Work instruction
Look through the lines below and extract any with the word "textsuperscript".

Supplied data
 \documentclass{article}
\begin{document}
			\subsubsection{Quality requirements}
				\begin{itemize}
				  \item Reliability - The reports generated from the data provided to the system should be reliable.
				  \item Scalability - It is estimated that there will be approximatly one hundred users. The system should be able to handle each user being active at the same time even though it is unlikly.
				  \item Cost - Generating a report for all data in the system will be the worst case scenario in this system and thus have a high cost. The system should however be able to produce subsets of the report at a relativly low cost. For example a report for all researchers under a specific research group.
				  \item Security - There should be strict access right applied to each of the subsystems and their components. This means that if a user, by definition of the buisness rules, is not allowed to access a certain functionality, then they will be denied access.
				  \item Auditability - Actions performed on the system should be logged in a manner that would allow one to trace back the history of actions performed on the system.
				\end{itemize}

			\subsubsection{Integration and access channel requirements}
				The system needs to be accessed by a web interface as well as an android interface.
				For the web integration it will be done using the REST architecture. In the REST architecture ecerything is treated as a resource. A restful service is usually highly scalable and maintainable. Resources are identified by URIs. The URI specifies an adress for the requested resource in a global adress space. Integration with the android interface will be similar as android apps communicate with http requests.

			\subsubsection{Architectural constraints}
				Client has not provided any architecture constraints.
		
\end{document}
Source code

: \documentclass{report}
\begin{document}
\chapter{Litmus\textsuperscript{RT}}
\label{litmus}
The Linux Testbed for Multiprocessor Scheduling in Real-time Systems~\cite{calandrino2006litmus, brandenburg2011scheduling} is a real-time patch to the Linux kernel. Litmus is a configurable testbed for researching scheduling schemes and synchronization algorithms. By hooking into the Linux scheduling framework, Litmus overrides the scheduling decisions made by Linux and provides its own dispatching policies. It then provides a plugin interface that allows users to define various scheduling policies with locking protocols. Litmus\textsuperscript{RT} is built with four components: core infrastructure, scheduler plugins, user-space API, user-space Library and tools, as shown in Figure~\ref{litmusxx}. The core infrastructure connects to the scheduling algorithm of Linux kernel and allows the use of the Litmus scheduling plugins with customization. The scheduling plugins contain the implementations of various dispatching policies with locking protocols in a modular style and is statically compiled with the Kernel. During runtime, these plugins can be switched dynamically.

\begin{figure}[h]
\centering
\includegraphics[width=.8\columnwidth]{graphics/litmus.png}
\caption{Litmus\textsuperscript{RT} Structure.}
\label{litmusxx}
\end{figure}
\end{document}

--

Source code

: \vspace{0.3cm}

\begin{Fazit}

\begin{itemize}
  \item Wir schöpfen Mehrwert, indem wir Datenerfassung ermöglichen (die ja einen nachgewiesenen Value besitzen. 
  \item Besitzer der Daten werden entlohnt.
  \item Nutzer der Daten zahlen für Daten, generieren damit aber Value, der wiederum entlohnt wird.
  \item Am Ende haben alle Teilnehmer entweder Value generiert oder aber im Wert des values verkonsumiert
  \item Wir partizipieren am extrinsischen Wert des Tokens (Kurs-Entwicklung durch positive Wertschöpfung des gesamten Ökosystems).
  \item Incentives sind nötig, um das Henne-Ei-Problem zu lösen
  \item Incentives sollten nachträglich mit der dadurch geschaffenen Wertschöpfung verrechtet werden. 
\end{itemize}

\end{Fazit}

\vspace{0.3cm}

---

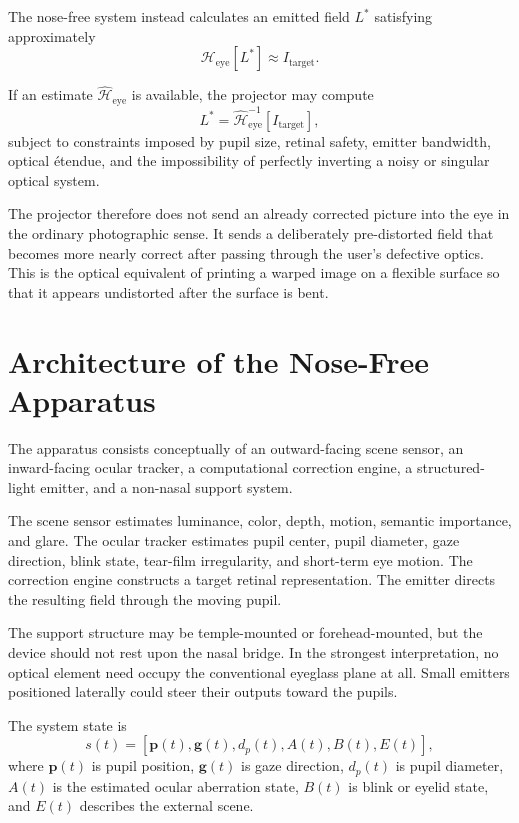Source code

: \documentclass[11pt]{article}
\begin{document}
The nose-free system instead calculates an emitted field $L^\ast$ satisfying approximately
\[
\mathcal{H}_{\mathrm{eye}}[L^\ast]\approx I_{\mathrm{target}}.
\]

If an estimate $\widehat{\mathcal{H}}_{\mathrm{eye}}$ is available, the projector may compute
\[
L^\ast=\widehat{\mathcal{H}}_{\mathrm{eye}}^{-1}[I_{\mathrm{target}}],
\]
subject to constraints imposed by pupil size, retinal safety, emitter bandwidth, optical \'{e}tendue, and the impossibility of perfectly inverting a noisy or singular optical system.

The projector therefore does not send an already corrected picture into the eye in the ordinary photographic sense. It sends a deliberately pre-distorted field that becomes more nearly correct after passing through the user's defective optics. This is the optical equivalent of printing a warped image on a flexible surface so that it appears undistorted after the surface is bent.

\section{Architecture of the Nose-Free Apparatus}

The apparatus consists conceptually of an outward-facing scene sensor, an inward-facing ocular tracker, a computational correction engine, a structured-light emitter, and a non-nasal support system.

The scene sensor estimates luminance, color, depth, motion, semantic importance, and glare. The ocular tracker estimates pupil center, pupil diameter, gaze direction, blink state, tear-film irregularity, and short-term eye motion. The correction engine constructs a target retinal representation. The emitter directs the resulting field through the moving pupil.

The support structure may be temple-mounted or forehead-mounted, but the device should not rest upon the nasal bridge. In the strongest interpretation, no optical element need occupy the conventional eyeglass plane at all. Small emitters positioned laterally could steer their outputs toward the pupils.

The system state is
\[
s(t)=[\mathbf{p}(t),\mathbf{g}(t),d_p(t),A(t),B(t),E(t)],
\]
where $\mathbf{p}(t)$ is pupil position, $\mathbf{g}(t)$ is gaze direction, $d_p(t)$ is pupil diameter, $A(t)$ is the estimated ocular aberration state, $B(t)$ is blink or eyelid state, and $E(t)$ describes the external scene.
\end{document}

Solution
\chapter{Litmus\textsuperscript{RT}}
The Linux Testbed for Multiprocessor Scheduling in Real-time Systems~\cite{calandrino2006litmus, brandenburg2011scheduling} is a real-time patch to the Linux kernel. Litmus is a configurable testbed for researching scheduling schemes and synchronization algorithms. By hooking into the Linux scheduling framework, Litmus overrides the scheduling decisions made by Linux and provides its own dispatching policies. It then provides a plugin interface that allows users to define various scheduling policies with locking protocols. Litmus\textsuperscript{RT} is built with four components: core infrastructure, scheduler plugins, user-space API, user-space Library and tools, as shown in Figure~\ref{litmusxx}. The core infrastructure connects to the scheduling algorithm of Linux kernel and allows the use of the Litmus scheduling plugins with customization. The scheduling plugins contain the implementations of various dispatching policies with locking protocols in a modular style and is statically compiled with the Kernel. During runtime, these plugins can be switched dynamically.
\caption{Litmus\textsuperscript{RT} Structure.}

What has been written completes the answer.